Stored data
════════════════
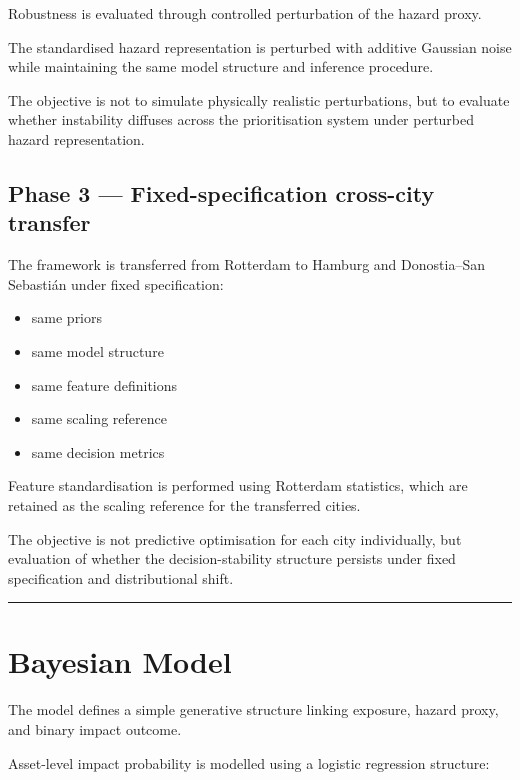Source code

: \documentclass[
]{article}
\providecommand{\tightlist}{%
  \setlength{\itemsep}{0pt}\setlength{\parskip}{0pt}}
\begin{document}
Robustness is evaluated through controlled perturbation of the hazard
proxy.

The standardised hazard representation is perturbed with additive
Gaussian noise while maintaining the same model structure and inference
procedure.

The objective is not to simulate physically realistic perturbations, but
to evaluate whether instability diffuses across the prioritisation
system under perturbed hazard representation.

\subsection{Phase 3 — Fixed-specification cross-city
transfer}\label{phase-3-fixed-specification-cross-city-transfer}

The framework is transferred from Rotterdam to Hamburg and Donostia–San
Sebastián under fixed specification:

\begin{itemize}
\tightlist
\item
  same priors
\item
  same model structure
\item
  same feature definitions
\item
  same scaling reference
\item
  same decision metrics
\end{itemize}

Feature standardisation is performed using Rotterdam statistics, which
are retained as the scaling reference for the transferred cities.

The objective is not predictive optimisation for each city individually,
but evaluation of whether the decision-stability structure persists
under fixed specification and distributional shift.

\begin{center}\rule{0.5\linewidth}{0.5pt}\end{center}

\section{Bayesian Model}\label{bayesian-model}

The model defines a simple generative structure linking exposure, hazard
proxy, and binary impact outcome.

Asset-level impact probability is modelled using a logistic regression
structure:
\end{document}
════════════════
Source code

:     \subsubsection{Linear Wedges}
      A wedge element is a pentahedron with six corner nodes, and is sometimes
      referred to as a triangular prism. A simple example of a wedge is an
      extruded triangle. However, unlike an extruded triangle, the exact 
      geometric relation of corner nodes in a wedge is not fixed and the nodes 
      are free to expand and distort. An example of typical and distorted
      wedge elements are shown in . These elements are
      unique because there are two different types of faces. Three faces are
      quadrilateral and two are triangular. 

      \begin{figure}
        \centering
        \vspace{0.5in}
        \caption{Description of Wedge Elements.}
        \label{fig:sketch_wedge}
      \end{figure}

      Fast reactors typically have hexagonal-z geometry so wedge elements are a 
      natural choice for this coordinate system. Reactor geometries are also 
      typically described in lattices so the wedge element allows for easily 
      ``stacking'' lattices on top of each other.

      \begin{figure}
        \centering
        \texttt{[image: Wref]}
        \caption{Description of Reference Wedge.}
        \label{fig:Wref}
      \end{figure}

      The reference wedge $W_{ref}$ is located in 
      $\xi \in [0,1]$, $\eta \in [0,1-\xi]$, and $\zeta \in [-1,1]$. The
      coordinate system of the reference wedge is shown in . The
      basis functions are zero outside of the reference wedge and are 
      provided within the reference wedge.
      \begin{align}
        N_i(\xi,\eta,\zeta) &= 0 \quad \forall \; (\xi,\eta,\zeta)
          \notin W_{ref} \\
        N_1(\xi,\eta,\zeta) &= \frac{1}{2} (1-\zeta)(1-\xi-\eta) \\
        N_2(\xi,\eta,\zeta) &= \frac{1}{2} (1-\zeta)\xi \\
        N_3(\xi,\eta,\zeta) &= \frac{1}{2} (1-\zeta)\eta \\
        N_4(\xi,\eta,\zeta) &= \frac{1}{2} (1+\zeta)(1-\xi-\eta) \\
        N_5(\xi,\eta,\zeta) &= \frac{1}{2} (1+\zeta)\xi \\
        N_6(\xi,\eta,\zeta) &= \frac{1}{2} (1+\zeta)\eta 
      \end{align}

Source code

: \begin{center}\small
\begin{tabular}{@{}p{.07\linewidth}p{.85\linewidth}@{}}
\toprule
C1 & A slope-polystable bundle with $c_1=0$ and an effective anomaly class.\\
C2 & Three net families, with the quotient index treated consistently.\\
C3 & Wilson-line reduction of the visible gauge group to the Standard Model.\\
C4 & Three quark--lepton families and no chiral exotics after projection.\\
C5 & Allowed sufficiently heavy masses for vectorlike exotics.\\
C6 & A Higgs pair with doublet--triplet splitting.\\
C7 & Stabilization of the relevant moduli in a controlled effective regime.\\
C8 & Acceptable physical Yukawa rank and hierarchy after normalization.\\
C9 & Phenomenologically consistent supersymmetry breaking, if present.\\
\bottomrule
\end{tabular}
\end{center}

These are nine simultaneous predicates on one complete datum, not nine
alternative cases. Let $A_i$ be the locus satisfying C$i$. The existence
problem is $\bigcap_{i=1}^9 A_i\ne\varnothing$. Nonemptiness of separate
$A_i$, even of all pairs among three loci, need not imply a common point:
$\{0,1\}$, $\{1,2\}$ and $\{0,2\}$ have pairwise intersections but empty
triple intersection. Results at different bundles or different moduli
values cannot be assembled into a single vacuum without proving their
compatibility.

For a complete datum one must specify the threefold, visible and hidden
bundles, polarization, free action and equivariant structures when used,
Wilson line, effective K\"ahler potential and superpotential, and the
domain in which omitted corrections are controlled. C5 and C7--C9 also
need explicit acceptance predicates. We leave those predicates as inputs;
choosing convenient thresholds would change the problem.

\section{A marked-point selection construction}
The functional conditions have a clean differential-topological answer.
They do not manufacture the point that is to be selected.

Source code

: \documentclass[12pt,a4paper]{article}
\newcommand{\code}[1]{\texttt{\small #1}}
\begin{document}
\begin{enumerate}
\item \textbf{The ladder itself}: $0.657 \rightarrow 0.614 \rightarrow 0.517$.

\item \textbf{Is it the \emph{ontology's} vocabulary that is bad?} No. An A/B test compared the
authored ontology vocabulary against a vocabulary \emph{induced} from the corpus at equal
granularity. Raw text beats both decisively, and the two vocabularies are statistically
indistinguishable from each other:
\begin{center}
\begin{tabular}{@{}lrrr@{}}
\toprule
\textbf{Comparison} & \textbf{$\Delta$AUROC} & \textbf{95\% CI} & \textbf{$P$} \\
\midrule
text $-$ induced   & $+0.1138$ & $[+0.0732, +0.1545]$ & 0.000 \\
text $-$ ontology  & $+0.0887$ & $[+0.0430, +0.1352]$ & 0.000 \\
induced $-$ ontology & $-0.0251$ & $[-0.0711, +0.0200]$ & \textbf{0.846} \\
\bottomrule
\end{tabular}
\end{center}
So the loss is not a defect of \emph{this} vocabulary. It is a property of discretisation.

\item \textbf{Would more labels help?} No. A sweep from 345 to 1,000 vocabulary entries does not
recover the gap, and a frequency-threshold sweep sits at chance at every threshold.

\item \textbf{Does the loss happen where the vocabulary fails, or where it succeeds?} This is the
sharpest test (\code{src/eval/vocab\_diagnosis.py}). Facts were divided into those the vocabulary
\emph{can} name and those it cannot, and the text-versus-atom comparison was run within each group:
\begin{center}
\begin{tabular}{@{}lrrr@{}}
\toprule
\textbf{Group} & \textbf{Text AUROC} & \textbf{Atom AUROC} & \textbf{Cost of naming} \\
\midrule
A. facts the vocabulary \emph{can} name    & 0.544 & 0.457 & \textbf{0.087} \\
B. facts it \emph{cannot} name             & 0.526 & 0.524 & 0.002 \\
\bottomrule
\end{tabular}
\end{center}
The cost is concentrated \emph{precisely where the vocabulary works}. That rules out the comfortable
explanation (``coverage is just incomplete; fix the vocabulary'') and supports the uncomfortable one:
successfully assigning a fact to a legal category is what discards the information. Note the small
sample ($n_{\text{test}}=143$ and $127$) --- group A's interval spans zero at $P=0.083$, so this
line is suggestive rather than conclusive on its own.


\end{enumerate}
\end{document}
════════════════
ACTIVITY: Beginning at the line with "natural choice for" and ending at the line with "intersections but empty", reproduce each line of the data above exactly, and add no other lines.

ANSWER SPACE:
      natural choice for this coordinate system. Reactor geometries are also 
      typically described in lattices so the wedge element allows for easily 
      ``stacking'' lattices on top of each other.

      \begin{figure}
        \centering
        \texttt{[image: Wref]}
        \caption{Description of Reference Wedge.}
        \label{fig:Wref}
      \end{figure}

      The reference wedge $W_{ref}$ is located in 
      $\xi \in [0,1]$, $\eta \in [0,1-\xi]$, and $\zeta \in [-1,1]$. The
      coordinate system of the reference wedge is shown in . The
      basis functions are zero outside of the reference wedge and are 
      provided within the reference wedge.
      \begin{align}
        N_i(\xi,\eta,\zeta) &= 0 \quad \forall \; (\xi,\eta,\zeta)
          \notin W_{ref} \\
        N_1(\xi,\eta,\zeta) &= \frac{1}{2} (1-\zeta)(1-\xi-\eta) \\
        N_2(\xi,\eta,\zeta) &= \frac{1}{2} (1-\zeta)\xi \\
        N_3(\xi,\eta,\zeta) &= \frac{1}{2} (1-\zeta)\eta \\
        N_4(\xi,\eta,\zeta) &= \frac{1}{2} (1+\zeta)(1-\xi-\eta) \\
        N_5(\xi,\eta,\zeta) &= \frac{1}{2} (1+\zeta)\xi \\
        N_6(\xi,\eta,\zeta) &= \frac{1}{2} (1+\zeta)\eta 
      \end{align}

Source code

: \begin{center}\small
\begin{tabular}{@{}p{.07\linewidth}p{.85\linewidth}@{}}
\toprule
C1 & A slope-polystable bundle with $c_1=0$ and an effective anomaly class.\\
C2 & Three net families, with the quotient index treated consistently.\\
C3 & Wilson-line reduction of the visible gauge group to the Standard Model.\\
C4 & Three quark--lepton families and no chiral exotics after projection.\\
C5 & Allowed sufficiently heavy masses for vectorlike exotics.\\
C6 & A Higgs pair with doublet--triplet splitting.\\
C7 & Stabilization of the relevant moduli in a controlled effective regime.\\
C8 & Acceptable physical Yukawa rank and hierarchy after normalization.\\
C9 & Phenomenologically consistent supersymmetry breaking, if present.\\
\bottomrule
\end{tabular}
\end{center}

These are nine simultaneous predicates on one complete datum, not nine
alternative cases. Let $A_i$ be the locus satisfying C$i$. The existence
problem is $\bigcap_{i=1}^9 A_i\ne\varnothing$. Nonemptiness of separate
$A_i$, even of all pairs among three loci, need not imply a common point:
$\{0,1\}$, $\{1,2\}$ and $\{0,2\}$ have pairwise intersections but empty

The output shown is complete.